- Grabianowo Location within Poland
- Coordinates: 51°45′N 16°59′E﻿ / ﻿51.750°N 16.983°E
- Country: Poland
- Voivodeship: Greater Poland
- County: Gostyń
- Gmina: Krobia
- Population: 74
- Time zone: UTC+1 (CET)
- • Summer (DST): UTC+2 (CEST)
- Vehicle registration: PGS

= Grabianowo, Gostyń County =

Grabianowo is a village in the administrative district of Gmina Krobia, within Gostyń County, Greater Poland Voivodeship, in west-central Poland.

==History==
The area formed part of Poland since the establishment of the state in the 10th century. Grabianowo was a private church village, administratively located in the Kościan County in the Poznań Voivodeship in the Greater Poland Province of the Kingdom of Poland.
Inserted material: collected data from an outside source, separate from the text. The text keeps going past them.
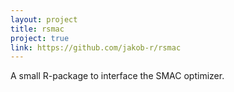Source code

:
```yaml
---
layout: project
title: rsmac
project: true
link: https://github.com/jakob-r/rsmac
---
```

A small R-package to interface the SMAC optimizer.
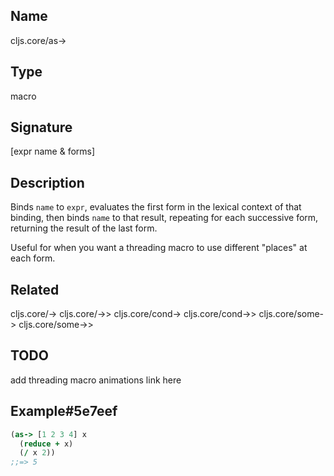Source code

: ## Name
cljs.core/as->

## Type
macro

## Signature
[expr name & forms]

## Description

Binds `name` to `expr`, evaluates the first form in the lexical context of that
binding, then binds `name` to that result, repeating for each successive form,
returning the result of the last form.

Useful for when you want a threading macro to use different "places" at each
form.

## Related
cljs.core/->
cljs.core/->>
cljs.core/cond->
cljs.core/cond->>
cljs.core/some->
cljs.core/some->>

## TODO
add threading macro animations link here

## Example#5e7eef

```clj
(as-> [1 2 3 4] x
  (reduce + x)
  (/ x 2))
;;=> 5
```
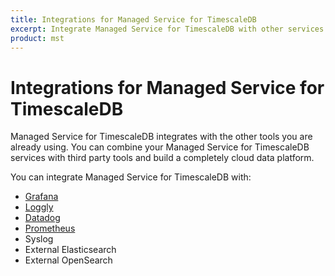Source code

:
 ```yaml
---
title: Integrations for Managed Service for TimescaleDB
excerpt: Integrate Managed Service for TimescaleDB with other services.
product: mst
---
```


# Integrations for Managed Service for TimescaleDB

Managed Service for TimescaleDB integrates with the other tools you are already
using. You can combine your Managed Service for TimescaleDB
services with third party tools and build a completely cloud data platform.

You can integrate Managed Service for TimescaleDB with:

*   [Grafana]
*   [Loggly]
*   [Datadog]
*   [Prometheus]
*   Syslog
*   External Elasticsearch
*   External OpenSearch

[Grafana]: /mst/:currentVersion:/integrations/grafana-mst/
[Loggly]: /mst/:currentVersion:/integrations/logging/
[Datadog]: /mst/:currentVersion:/integrations/metrics-datadog/
[Prometheus]: /mst/:currentVersion:/integrations/prometheus-mst/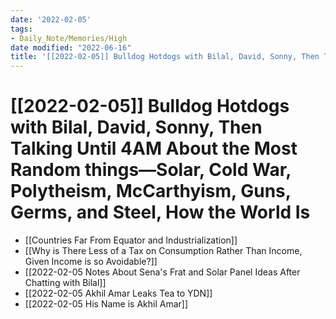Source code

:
 ```yaml
---
date: '2022-02-05'
tags:
- Daily_Note/Memories/High
date modified: "2022-06-16"
title: '[[2022-02-05]] Bulldog Hotdogs with Bilal, David, Sonny, Then Talking Until 4AM About the Most Random things—Solar, Cold War, Polytheism, McCarthyism, Guns, Germs, and Steel, How the World Is'
---
```


# [[2022-02-05]] Bulldog Hotdogs with Bilal, David, Sonny, Then Talking Until 4AM About the Most Random things—Solar, Cold War, Polytheism, McCarthyism, Guns, Germs, and Steel, How the World Is
- [[Countries Far From Equator and Industrialization]]
- [[Why is There Less of a Tax on Consumption Rather Than Income, Given Income is so Avoidable?]]
- [[2022-02-05 Notes About Sena's Frat and Solar Panel Ideas After Chatting with Bilal]]
- [[2022-02-05 Akhil Amar Leaks Tea to YDN]]
- [[2022-02-05 His Name is Akhil Amar]]
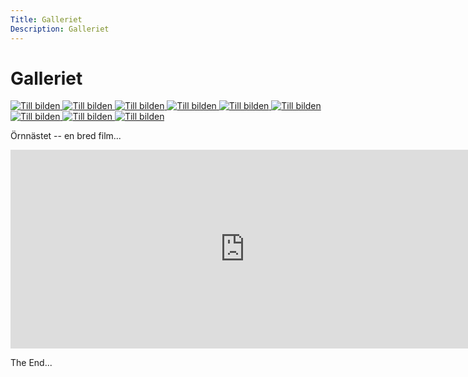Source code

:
 ```yaml
---
Title: Galleriet
Description: Galleriet
---
```


Galleriet
==================

<div class="gallery">

<a class="p1" href="%base_url%/image/01_halvagen.jpg" target="_blank">
    <picture>
        <source media="(min-width: 768px)" srcset="%base_url%/image/01_halvagen.jpg&w=400">
        <img src="%base_url%/image/01_halvagen.jpg&w=200" alt="Till bilden">
    </picture>
</a>

<a class="p2" href="%base_url%/image/02_via-regia.jpg" target="_blank">
    <picture>
        <source media="(min-width: 768px)" srcset="%base_url%/image/02_via-regia.jpg&w=400">
        <img src="%base_url%/image/02_via-regia.jpg&w=200" alt="Till bilden">
    </picture>
</a>

<a class="p3" href="%base_url%/image/03_varendsvagen.jpg" target="_blank">
    <picture>
        <source media="(min-width: 768px)" srcset="%base_url%/image/03_varendsvagen.jpg&w=400">
        <img src="%base_url%/image/03_varendsvagen.jpg&w=200" alt="Till bilden">
    </picture>
</a>

<a class="p4" href="%base_url%/image/04_skillinge.jpg" target="_blank">
    <picture>
        <source media="(min-width: 768px)" srcset="%base_url%/image/04_skillinge.jpg&w=400">
        <img src="%base_url%/image/04_skillinge.jpg&w=200" alt="Till bilden">
    </picture>
</a>

<a class="p5" href="%base_url%/image/05_milstolparna.jpg" target="_blank">
    <picture>
        <source media="(min-width: 768px)" srcset="%base_url%/image/05_milstolparna.jpg&w=400">
        <img src="%base_url%/image/05_milstolparna.jpg&w=200" alt="Till bilden">
    </picture>
</a>

<a class="p6" href="%base_url%/image/06_ryttarliden.jpg" target="_blank">
    <picture>
        <source media="(min-width: 768px)" srcset="%base_url%/image/06_ryttarliden.jpg&w=400">
        <img src="%base_url%/image/06_ryttarliden.jpg&w=200" alt="Till bilden">
    </picture>
</a>

<a class="p7" href="%base_url%/image/07_kustbanan.jpg" target="_blank">
    <picture>
        <source media="(min-width: 768px)" srcset="%base_url%/image/07_kustbanan.jpg&w=400">
        <img src="%base_url%/image/07_kustbanan.jpg&w=200" alt="Till bilden">
    </picture>
</a>

<a class="p8" href="%base_url%/image/08_e22.jpg" target="_blank">
    <picture>
        <source media="(min-width: 768px)" srcset="%base_url%/image/08_e22.jpg&w=400">
        <img src="%base_url%/image/08_e22.jpg&w=200" alt="Till bilden">
    </picture>
</a>

<a class="p9" href="%base_url%/image/09_cykelvagen.jpg" target="_blank">
    <picture>
        <source media="(min-width: 768px)" srcset="%base_url%/image/09_cykelvagen.jpg&w=400">
        <img src="%base_url%/image/09_cykelvagen.jpg&w=200" alt="Till bilden">
    </picture>
</a>

</div>

Örnnästet -- en bred film...

<div class="embed-container">
<iframe width="749" height="318" src="https://www.youtube.com/embed/zlnKY3ZxAMk" title="Where Eagles Dare -- OPENING TITLE SEQUENCE" frameborder="0" allow="accelerometer; autoplay; clipboard-write; encrypted-media; gyroscope; picture-in-picture" allowfullscreen></iframe>
</div>

The End...
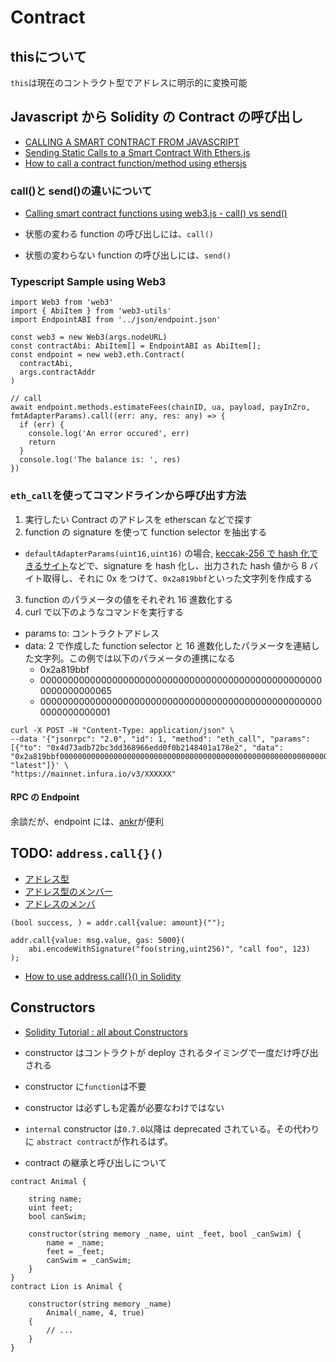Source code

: # Contract

## thisについて
`this`は現在のコントラクト型でアドレスに明示的に変換可能

## Javascript から Solidity の Contract の呼び出し

- [CALLING A SMART CONTRACT FROM JAVASCRIPT](https://ethereum.org/en/developers/tutorials/calling-a-smart-contract-from-javascript/)
- [Sending Static Calls to a Smart Contract With Ethers.js](https://betterprogramming.pub/sending-static-calls-to-a-smart-contract-with-ethers-js-e2b4ceccc9ab)
- [How to call a contract function/method using ethersjs](https://ethereum.stackexchange.com/questions/120817/how-to-call-a-contract-function-method-using-ethersjs)

### call()と send()の違いについて

- [Calling smart contract functions using web3.js - call() vs send()](https://bitsofco.de/calling-smart-contract-functions-using-web3-js-call-vs-send/)

- 状態の変わる function の呼び出しには、`call()`
- 状態の変わらない function の呼び出しには、`send()`

### Typescript Sample using Web3

```
import Web3 from 'web3'
import { AbiItem } from 'web3-utils'
import EndpointABI from '../json/endpoint.json'

const web3 = new Web3(args.nodeURL)
const contractAbi: AbiItem[] = EndpointABI as AbiItem[];
const endpoint = new web3.eth.Contract(
  contractAbi,
  args.contractAddr
)

// call
await endpoint.methods.estimateFees(chainID, ua, payload, payInZro, fmtAdapterParams).call((err: any, res: any) => {
  if (err) {
    console.log('An error occured', err)
    return
  }
  console.log('The balance is: ', res)
})
```

### `eth_call`を使ってコマンドラインから呼び出す方法

1. 実行したい Contract のアドレスを etherscan などで探す
2. function の signature を使って function selector を抽出する

- `defaultAdapterParams(uint16,uint16)` の場合, [keccak-256 で hash 化できるサイト](https://emn178.github.io/online-tools/keccak_256.html)などで、signature を hash 化し、出力された hash 値から 8 バイト取得し、それに 0x をつけて、`0x2a819bbf`といった文字列を作成する

3. function のパラメータの値をそれぞれ 16 進数化する
4. curl で以下のようなコマンドを実行する

- params to: コントラクトアドレス
- data: 2 で作成した function selector と 16 進数化したパラメータを連結した文字列。この例では以下のパラメータの連携になる
  - 0x2a819bbf
  - 0000000000000000000000000000000000000000000000000000000000000065
  - 0000000000000000000000000000000000000000000000000000000000000001

```
curl -X POST -H "Content-Type: application/json" \
--data '{"jsonrpc": "2.0", "id": 1, "method": "eth_call", "params": [{"to": "0x4d73adb72bc3dd368966edd0f0b2148401a178e2", "data": "0x2a819bbf00000000000000000000000000000000000000000000000000000000000000650000000000000000000000000000000000000000000000000000000000000001"}, "latest"]}' \
"https://mainnet.infura.io/v3/XXXXXX"
```

#### RPC の Endpoint

余談だが、endpoint には、[ankr](https://www.ankr.com/rpc/)が便利

## TODO: `address.call{}()`
- [アドレス型](./README.md)
- [アドレス型のメンバー](https://solidity-ja.readthedocs.io/ja/latest/units-and-global-variables.html#address-related)
- [アドレスのメンバ](https://solidity-ja.readthedocs.io/ja/latest/types.html#members-of-addresses)
```
(bool success, ) = addr.call{value: amount}("");

addr.call{value: msg.value, gas: 5000}(
    abi.encodeWithSignature("foo(string,uint256)", "call foo", 123)
);
```

- [How to use address.call{}() in Solidity](https://ethereum.stackexchange.com/questions/96685/how-to-use-address-call-in-solidity)

## Constructors

- [Solidity Tutorial : all about Constructors](https://medium.com/coinmonks/solidity-tutorial-all-about-constructors-46a10610336)

- constructor はコントラクトが deploy されるタイミングで一度だけ呼び出される
- constructor に`function`は不要
- constructor は必ずしも定義が必要なわけではない
- `internal` constructor は`0.7.0`以降は deprecated されている。その代わりに `abstract contract`が作れるはず。
- contract の継承と呼び出しについて

```sol
contract Animal {

    string name;
    uint feet;
    bool canSwim;

    constructor(string memory _name, uint _feet, bool _canSwim) {
        name = _name;
        feet = _feet;
        canSwim = _canSwim;
    }
}
contract Lion is Animal {

    constructor(string memory _name)
        Animal(_name, 4, true)
    {
        // ...
    }
}
```
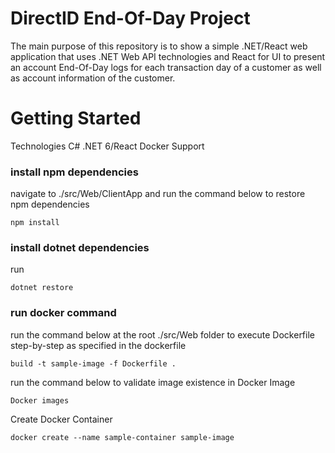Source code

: # DirectID End-Of-Day Project
The main purpose of this repository is to show a simple .NET/React web application that uses .NET Web API technologies and React for UI to present an account End-Of-Day logs for each transaction day of a customer as well as account information of the customer.

# Getting Started


Technologies
C# .NET 6/React
Docker Support


### install npm dependencies
navigate to ./src/Web/ClientApp and run the command below to restore npm dependencies 
```
npm install
```
### install dotnet dependencies 

run  
```
dotnet restore
```


### run docker command 

run the command below at the root ./src/Web folder to execute Dockerfile step-by-step as specified in the dockerfile
```
build -t sample-image -f Dockerfile .
```
run the command below to validate image existence in Docker Image
```
Docker images
```

Create Docker Container
```
docker create --name sample-container sample-image
```

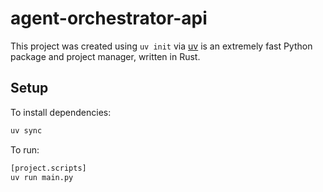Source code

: # agent-orchestrator-api

This project was created using `uv init` via [uv](https://docs.astral.sh/uv/getting-started/installation/) is an extremely fast Python package and project manager, written in Rust.

## Setup

To install dependencies:

```bash
uv sync
```

To run:

```bash
[project.scripts]
uv run main.py
```
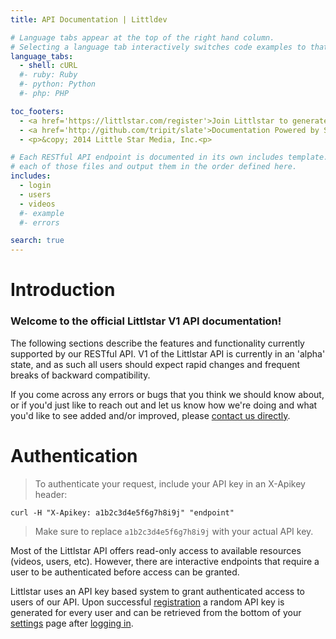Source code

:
 ```yaml
---
title: API Documentation | Littldev

# Language tabs appear at the top of the right hand column.
# Selecting a language tab interactively switches code examples to that language
language_tabs:
  - shell: cURL
  #- ruby: Ruby
  #- python: Python
  #- php: PHP

toc_footers:
  - <a href='https://littlstar.com/register'>Join Littlstar to generate an API Key</a>
  - <a href='http://github.com/tripit/slate'>Documentation Powered by Slate</a>
  - <p>&copy; 2014 Little Star Media, Inc.<p>

# Each RESTful API endpoint is documented in its own includes template. The site layout will iterate over
# each of those files and output them in the order defined here.
includes:
  - login
  - users
  - videos
  #- example
  #- errors

search: true
---
```


# Introduction

### Welcome to the official Littlstar V1 API documentation!

The following sections describe the features and functionality currently supported by our RESTful API. V1 of the Littlstar API is currently in an 'alpha' state, and as such all users should expect rapid changes and frequent breaks of backward compatibility.

If you come across any errors or bugs that you think we should know about, or if you'd just like to reach out and let us know how we're doing and what you'd like to see added and/or improved, please <a href="mailto:support@littlstar.com?subject=API%20Feedback">contact us directly</a>.

# Authentication

> To authenticate your request, include your API key in an X-Apikey header:

```shell
curl -H "X-Apikey: a1b2c3d4e5f6g7h8i9j" "endpoint"
```

> Make sure to replace `a1b2c3d4e5f6g7h8i9j` with your actual API key.

Most of the Littlstar API offers read-only access to available resources (videos, users, etc). However, there are interactive endpoints that require a user to be authenticated before access can be granted.

Littlstar uses an API key based system to grant authenticated access to users of our API. Upon successful [registration](https://littlstar.com/register) a random API key is generated for every user and can be retrieved from the bottom of your [settings](https://littlstar.com/settings) page after [logging in](https://littlstar.com/login).

<!-- All individual RESTful endpoint documentation output below this point are defined in the source/includes/_* directory. -->
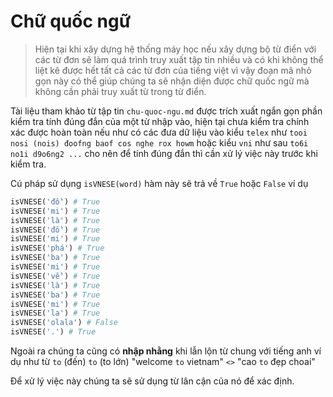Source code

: # Chữ quốc ngữ

> Hiện tại khi xây dựng hệ thống máy học nếu xây dựng bộ từ điển với các
từ đơn sẽ làm quá trình truy xuất tập tin nhiều và có khi không thể liệt
kê được hết tất cả các từ đơn của tiếng việt vì vậy đoạn mã nhỏ gọn này có
thể giúp chúng ta sẽ nhận diện được chữ quốc ngữ mà không cần phải truy 
xuất từ trong từ điển.

Tài liệu tham khảo từ tập tin `chu-quoc-ngu.md` được trích xuất ngắn gọn
phần kiểm tra tính đúng đắn của một từ nhập vào, hiện tại chưa kiểm tra
chính xác được hoàn toàn nếu như có các đưa dữ liệu vào kiểu `telex` như
`tooi nosi (nois) đoofng baof cos nghe rox howm` hoặc kiểu `vni` như sau
`to6i no1i d9o6ng2 ...` cho nên để tính đúng đắn thì cần xử lý việc này
trước khi kiểm tra.

Cú pháp sử dụng `isVNESE(word)` hàm này sẽ trả về `True` hoặc `False` ví dụ

```python
isVNESE('đồ') # True
isVNESE('mi') # True
isVNESE('là') # True
isVNESE('đồ') # True
isVNESE('mi') # True
isVNESE('phá') # True
isVNESE('ba') # True
isVNESE('mi') # True
isVNESE('về') # True
isVNESE('là') # True
isVNESE('ba') # True
isVNESE('mi') # True
isVNESE('la') # True
isVNESE('olala') # False
isVNESE('.') # True
```

Ngoài ra chúng ta cũng có **nhập nhằng** khi lẫn lộn từ chung với tiếng anh
ví dụ như từ `to` (đến) `to` (to lớn) "welcome `to` vietnam" `<>` "cao `to`
đẹp choai"

Để xử lý việc này chúng ta sẽ sử dụng từ lân cận của nó để xác định.
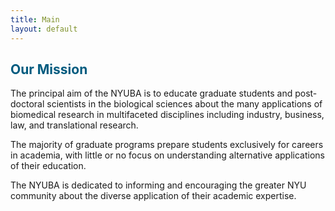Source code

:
 ```yaml
---
title: Main
layout: default
---
```


<h2 style="color:#005b7f">Our Mission</h2>

The principal aim of the NYUBA is to educate graduate students and post-doctoral scientists in the biological sciences about the many applications of biomedical research in multifaceted disciplines including industry, business, law, and translational research.

The majority of graduate programs prepare students exclusively for careers in academia, with little or no focus on understanding alternative applications of their education.

The NYUBA is dedicated to informing and encouraging the greater NYU community about the diverse application of their academic expertise.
It was annexed by Prussia in the Second Partition of Poland in 1793. It was regained by Poles in 1807 and included within the short-lived Duchy of Warsaw, and after the duchy's dissolution in 1815, the village was reannexed by Prussia, and was also part of Germany from 1871. Following World War I, Poland regained independence and control of the village.

During the German occupation of Poland (World War II), in 1941, the occupiers carried out expulsions of Poles, who were either deported to forced labour in Germany or enslaved as forced labour of German colonists in the county. Houses and farms of expelled Poles were handed over to new German colonists as part of the Lebensraum policy.